Just over a year ago, researchers at the New England Medical Center in Boston presented new data on an old cell type, pregnancy associated progenitor cells (PAPCs), which might help explain the deus ex machina mode of recovery in your patient. 1 As far back as 1979, 2 it was shown that women who give birth to sons retain some of their sons' fetal cells-for example, PAPCs, which can in turn give rise to multiple cell types along the haematopoietic stem cell (HSC) pathway of differentiation. i
i Presumably this effect occurs in women who give birth to daughters as well, but because Herzenberg et al were screening for a y chromosome, these daughters' fetal cells could not be detected at the time. 3, 4
After all, the reasoning goes, the placental/blood barrier is not a perfectly selective portal, and some fetal blood and cells will cross into maternal circulation.
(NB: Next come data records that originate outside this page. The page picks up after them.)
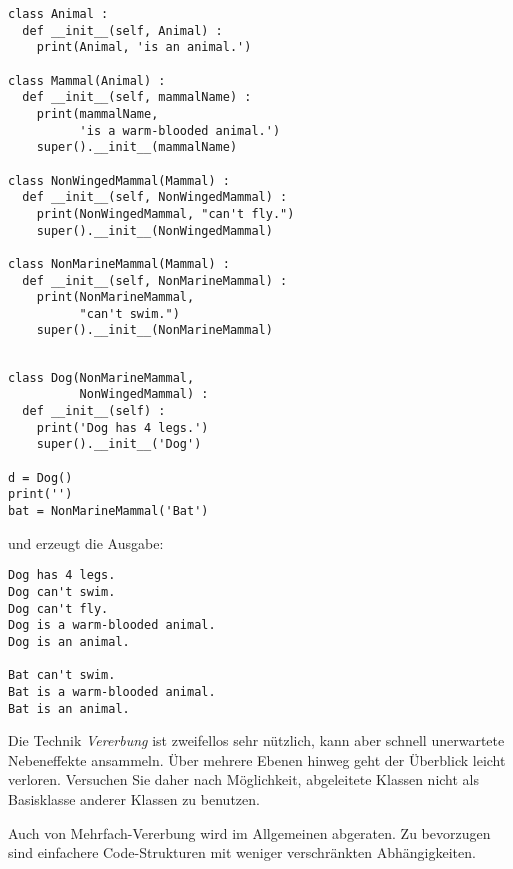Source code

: \begin{codebox}
\begin{verbatim}
class Animal :
  def __init__(self, Animal) :
    print(Animal, 'is an animal.')
    
class Mammal(Animal) :
  def __init__(self, mammalName) :
    print(mammalName, 
          'is a warm-blooded animal.')
    super().__init__(mammalName)

class NonWingedMammal(Mammal) :
  def __init__(self, NonWingedMammal) :
    print(NonWingedMammal, "can't fly.")
    super().__init__(NonWingedMammal)

class NonMarineMammal(Mammal) :
  def __init__(self, NonMarineMammal) :
    print(NonMarineMammal, 
          "can't swim.")
    super().__init__(NonMarineMammal)
\end{verbatim}
\end{codebox}
%
\begin{codebox}[]
\begin{verbatim}
    
class Dog(NonMarineMammal,
          NonWingedMammal) :
  def __init__(self) :
    print('Dog has 4 legs.')
    super().__init__('Dog')

d = Dog()
print('')
bat = NonMarineMammal('Bat')
\end{verbatim}
\end{codebox}

und erzeugt die Ausgabe:

\begin{cmdbox}
\begin{verbatim}
Dog has 4 legs.
Dog can't swim.
Dog can't fly.
Dog is a warm-blooded animal.
Dog is an animal.

Bat can't swim.
Bat is a warm-blooded animal.
Bat is an animal.
\end{verbatim}
\end{cmdbox}


\begin{hintbox}
Die Technik \emph{Vererbung} ist zweifellos sehr nützlich, kann aber schnell unerwartete Nebeneffekte ansammeln. Über mehrere Ebenen hinweg geht der Überblick leicht verloren. Versuchen Sie daher nach Möglichkeit, abgeleitete Klassen nicht als Basisklasse anderer Klassen zu benutzen.

Auch von Mehrfach-Vererbung wird im Allgemeinen abgeraten. Zu bevorzugen sind einfachere Code-Strukturen mit weniger verschränkten Abhängigkeiten.
\end{hintbox}
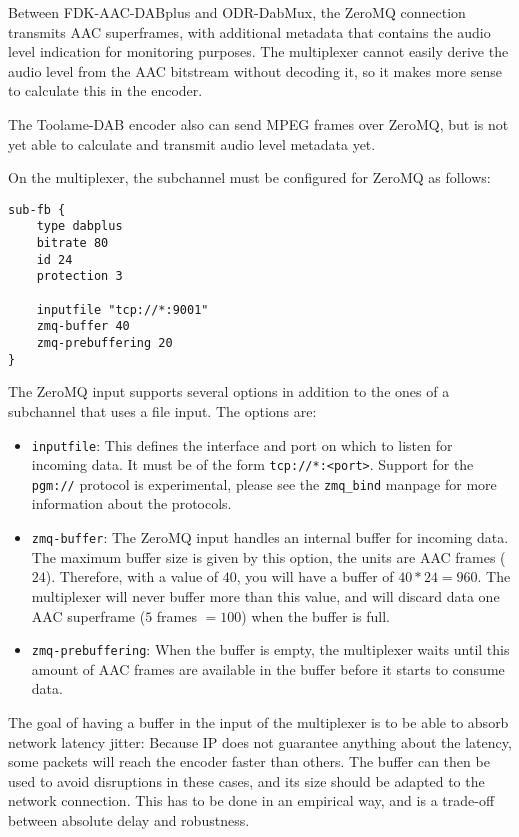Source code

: Between FDK-AAC-DABplus and ODR-DabMux, the ZeroMQ connection transmits AAC
superframes, with additional metadata that contains the audio level indication
for monitoring purposes. The multiplexer cannot easily derive the audio level
from the AAC bitstream without decoding it, so it makes more sense to calculate
this in the encoder.

The Toolame-DAB encoder also can send MPEG frames over ZeroMQ, but is not yet
able to calculate and transmit audio level metadata yet.

On the multiplexer, the subchannel must be configured for ZeroMQ as follows:
\begin{lstlisting}
sub-fb {
    type dabplus
    bitrate 80
    id 24
    protection 3

    inputfile "tcp://*:9001"
    zmq-buffer 40
    zmq-prebuffering 20
}
\end{lstlisting}

The ZeroMQ input supports several options in addition to the ones of a
subchannel that uses a file input. The options are:

\begin{itemize}
    \item \texttt{inputfile}: This defines the interface and port on which to
        listen for incoming data. It must be of the form
        \texttt{tcp://*:<port>}. Support for the \texttt{pgm://} protocol is
        experimental, please see the \texttt{zmq\_bind} manpage for more
        information about the protocols.
    \item \texttt{zmq-buffer}: The ZeroMQ input handles an internal buffer for
        incoming data. The maximum buffer size is given by this option, the
        units are AAC frames ($24$\ms). Therefore, with a value of $40$, you
        will have a buffer of $40 * 24 = 960$\ms. The multiplexer will never
        buffer more than this value, and will discard data one AAC superframe
        ($5$ frames $= 100$\ms) when the buffer is full.
    \item \texttt{zmq-prebuffering}: When the buffer is empty, the multiplexer
        waits until this amount of AAC frames are available in the buffer
        before it starts to consume data.
\end{itemize}

The goal of having a buffer in the input of the multiplexer is to be able to
absorb network latency jitter: Because IP does not guarantee anything about the
latency, some packets will reach the encoder faster than others. The buffer can
then be used to avoid disruptions in these cases, and its size should be
adapted to the network connection. This has to be done in an empirical way, and
is a trade-off between absolute delay and robustness.

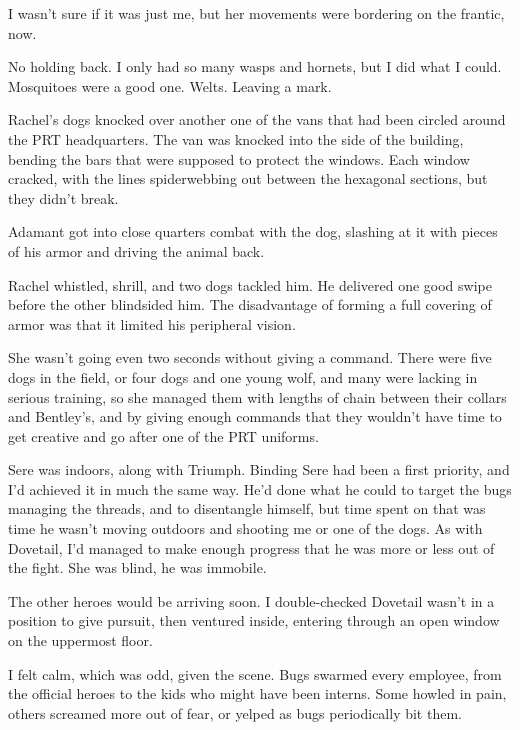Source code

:I wasn't sure if it was just me, but her movements were bordering on the frantic, now.



No holding back.  I only had so many wasps and hornets, but I did what I could.  Mosquitoes were a good one.  Welts.  Leaving a mark.



Rachel's dogs knocked over another one of the vans that had been circled around the PRT headquarters. The van was knocked into the side of the building, bending the bars that were supposed to protect the windows.  Each window cracked, with the lines spiderwebbing out between the hexagonal sections, but they didn't break.



Adamant got into close quarters combat with the dog, slashing at it with pieces of his armor and driving the animal back.



Rachel whistled, shrill, and two dogs tackled him.  He delivered one good swipe before the other blindsided him.  The disadvantage of forming a full covering of armor was that it limited his peripheral vision.



She wasn't going even two seconds without giving a command.  There were five dogs in the field, or four dogs and one young wolf, and many were lacking in serious training, so she managed them with lengths of chain between their collars and Bentley's, and by giving enough commands that they wouldn't have time to get creative and go after one of the PRT uniforms.



Sere was indoors, along with Triumph.  Binding Sere had been a first priority, and I'd achieved it in much the same way.  He'd done what he could to target the bugs managing the threads, and to disentangle himself, but time spent on that was time he wasn't moving outdoors and shooting me or one of the dogs.  As with Dovetail, I'd managed to make enough progress that he was more or less out of the fight.  She was blind, he was immobile.



The other heroes would be arriving soon.  I double-checked Dovetail wasn't in a position to give pursuit, then ventured inside, entering through an open window on the uppermost floor.



I felt calm, which was odd, given the scene.  Bugs swarmed every employee, from the official heroes to the kids who might have been interns.  Some howled in pain, others screamed more out of fear, or yelped as bugs periodically bit them.



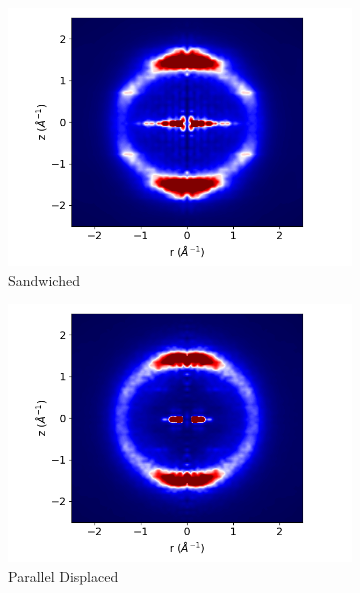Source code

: \documentclass{article}
\begin{document}
\begin{figure}
        \begin{subfigure}{0.475\textwidth}
                \centering
                \includegraphics[width=\textwidth]{layered_rzplot.png}
                \caption{Sandwiched}\label{fig:xrd_layered}
        \end{subfigure}
        \begin{subfigure}{0.475\textwidth}
                \centering
                \includegraphics[width=\textwidth]{offset_rzplot.png}
                \caption{Parallel Displaced}\label{fig:xrd_offset}
        \end{subfigure}
	\caption{}\label{fig:xrd_280}
\end{figure}
\end{document}
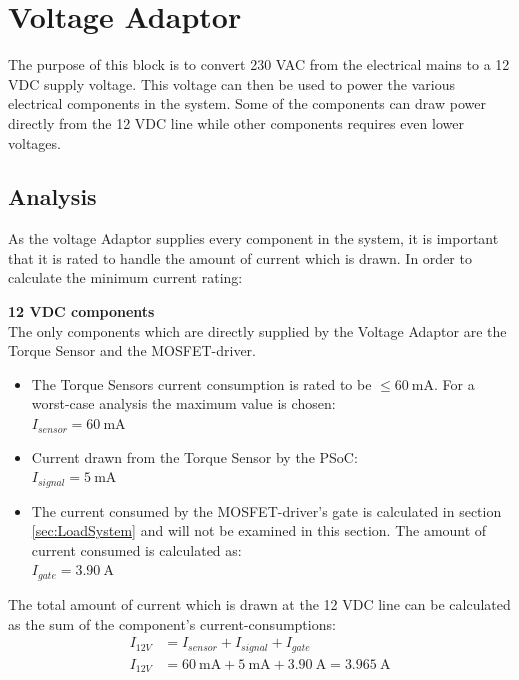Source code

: \section{Voltage Adaptor}
The purpose of this block is to convert 230 VAC from the electrical mains to a 12 VDC supply voltage. This voltage can then be used to power the various electrical components in the system. Some of the components can draw power directly from the 12 VDC line while other components requires even lower voltages.

\subsection{Analysis}
As the voltage Adaptor supplies every component in the system, it is important that it is rated to handle the amount of current which is drawn.
In order to calculate the minimum current rating:

\textbf{12 VDC components}\\
The only components which are directly supplied by the Voltage Adaptor are the Torque Sensor and the MOSFET-driver.

\begin{itemize}
	\item The Torque Sensors current consumption is rated to be $\leq  \SI{60}{\milli \ampere}$. For a worst-case analysis the maximum value is chosen:\\
	$I_{sensor} = \SI{60}{\milli \ampere}$
	\item Current drawn from the Torque Sensor by the PSoC:\\
	$I_{signal} = \SI{5}{\milli \ampere}$
	\item The current consumed by the MOSFET-driver's gate is calculated in section \vref{sec:LoadSystem} and will not be examined in this section. The amount of current consumed is calculated as:\\
	$I_{gate} = \SI{3.90}{\ampere}$
\end{itemize}

The total amount of current which is drawn at the 12 VDC line can be calculated as the sum of the component's current-consumptions:
\begin{equation}
	\begin{split}
		I_{12V} &= I_{sensor} + I_{signal} + I_{gate}\\
		I_{12V} &= \SI{60}{\milli \ampere} + \SI{5}{\milli \ampere} + \SI{3.90}{\ampere} = \SI{3.965}{\ampere}
	\end{split}
\end{equation}

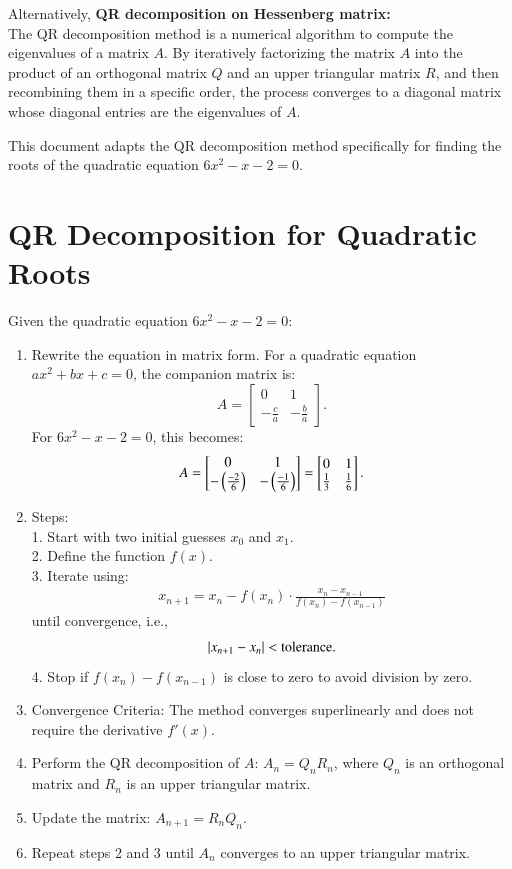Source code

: \documentclass[journal]{IEEEtran}
\begin{document}
Alternatively, \textbf{QR decomposition on Hessenberg matrix:}\\
The QR decomposition method is a numerical algorithm to compute the eigenvalues of a matrix \( A \). By iteratively factorizing the matrix \( A \) into the product of an orthogonal matrix \( Q \) and an upper triangular matrix \( R \), and then recombining them in a specific order, the process converges to a diagonal matrix whose diagonal entries are the eigenvalues of \( A \).

This document adapts the QR decomposition method specifically for finding the roots of the quadratic equation \( 6x^2 - x - 2 = 0 \).

\section*{QR Decomposition for Quadratic Roots}
Given the quadratic equation \( 6x^2 - x - 2 = 0 \):

\begin{enumerate}
    \item Rewrite the equation in matrix form. For a quadratic equation \( ax^2 + bx + c = 0 \), the companion matrix is:
    \[
    A = \begin{bmatrix}
    0 & 1 \\
    -\frac{c}{a} & -\frac{b}{a}
    \end{bmatrix}.
    \]
    For \( 6x^2 - x - 2 = 0 \), this becomes:
    \[
    A = \begin{bmatrix}
    0 & 1 \\
    -\left(\frac{-2}{6}\right) & -\left(\frac{-1}{6}\right)
    \end{bmatrix} = \begin{bmatrix}
    0 & 1 \\
    \frac{1}{3} & \frac{1}{6}
    \end{bmatrix}.
    \]\item{Steps:}\\
1. Start with two initial guesses $x_0$  and $x_1$.\\
2. Define the function $f(x)$.\\
3. Iterate using:
   \begin{align}
   x_{n+1} = x_n - f(x_n) \cdot \frac{x_n - x_{n-1}}{f(x_n) - f(x_{n-1})}    
   \end{align}
   until convergence, i.e.,
   \begin{align}
   \left\vert x_{n+1} - x_n\right\vert < \text{tolerance}.
   \end{align}
4. Stop if $ f(x_n) - f(x_{n-1}) $ is close to zero to avoid division by zero.

\item{Convergence Criteria:}
The method converges superlinearly and does not require the derivative $ f'(x) $.

    \item Perform the QR decomposition of \( A \): \( A_n = Q_n R_n \), where \( Q_n \) is an orthogonal matrix and \( R_n \) is an upper triangular matrix.
    \item Update the matrix: \( A_{n+1} = R_n Q_n \).
    \item Repeat steps 2 and 3 until \( A_n \) converges to an upper triangular matrix.
\end{enumerate}
\end{document}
What is surprising, however, is the ubiquity and persistence of these fetal stem cells; they can be found in maternal circulation up to 27 years after the baby is born. 5 Additionally, these fetal stem cells were found to localise to diseased organs and repopulate them. For example, in one woman with a thyroid adenoma, biopsy revealed two populations of cells: her germline, cancerous thyroid cells were surrounded by healthy thyroid cells derived from her son's fetus. Even more strikingly, one woman with liver disease had significant repopulation of her liver with healthy fetal derived hepatocytes, the first indication of functional non-haematopoietic stem cell derived PAPCs. 1
Similarly, the liver recovery of our patient might involve some sort of natural defence mechanism whereby PAPCs patrol a mother's body and look for damaged tissues to repopulate. The principal researchers of the Boston study concluded that:
Whatever the mechanism involved, we believe that the idea of fetal...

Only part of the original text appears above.